Dear @shangping.guo,
As I understand, you are trying to profile remote application on target using Nsight systems.

Also please confirm below things

  • Could you share the $ cat /etc/nvidia/version-ubuntu-rootfs.txt output on target?
  • Does the host has multiple cuda versions installed? Please share the output of nvidia-smi
  • Could you check if the compiled CUDA sample is running on target by manually copying the executable to target?

I am running nsys on pegasus directly. I am not sure you mean remote profiling.

nvidia@pegasus2a:~$ cat /etc/nvidia/version-ubuntu-rootfs.txt
5.1.6.1-16902563

nvidia@pegasus2a:~$ nvidia-smi
-bash: nvidia-smi: command not found

For 5.2.0, please use nsight installed onto /opt/nvidia/nsight-systems/2019.5.2 (host or target). Thanks.

For some specific reason, we have to keep 5.1 for now. Thanks

How to check if we have multiple cuda versions installed? Thanks

Thus you better use the nsight systems installed along with your release (DRIVE OS 5.1.6.1 means you installed DRIVE Software 10.0).
Please use the one installed onto /opt/nvidia/nsightsystems/nsightsystems-2019.3.4 folder.

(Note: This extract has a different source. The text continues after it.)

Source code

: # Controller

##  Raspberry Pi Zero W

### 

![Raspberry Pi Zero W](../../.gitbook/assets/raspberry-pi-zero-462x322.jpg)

Thanks.

I did not see anything except the 2021 version, but I will download and install 2019.3.6, is that OK?

Are you using the host system used to install DRIVE Software 10.0? If not, you can install it again (but skip the flashing part).

we are using cuda 10.2. I cannot install Nsight 2019.3 (seems there is no CLI for arm on the download).
I am new to the GPU stuff, I am not very clear the cuda version vs the drive software version, can you explain?

here is the deviceQuery:
./deviceQuery Starting…

CUDA Device Query (Runtime API) version (CUDART static linking)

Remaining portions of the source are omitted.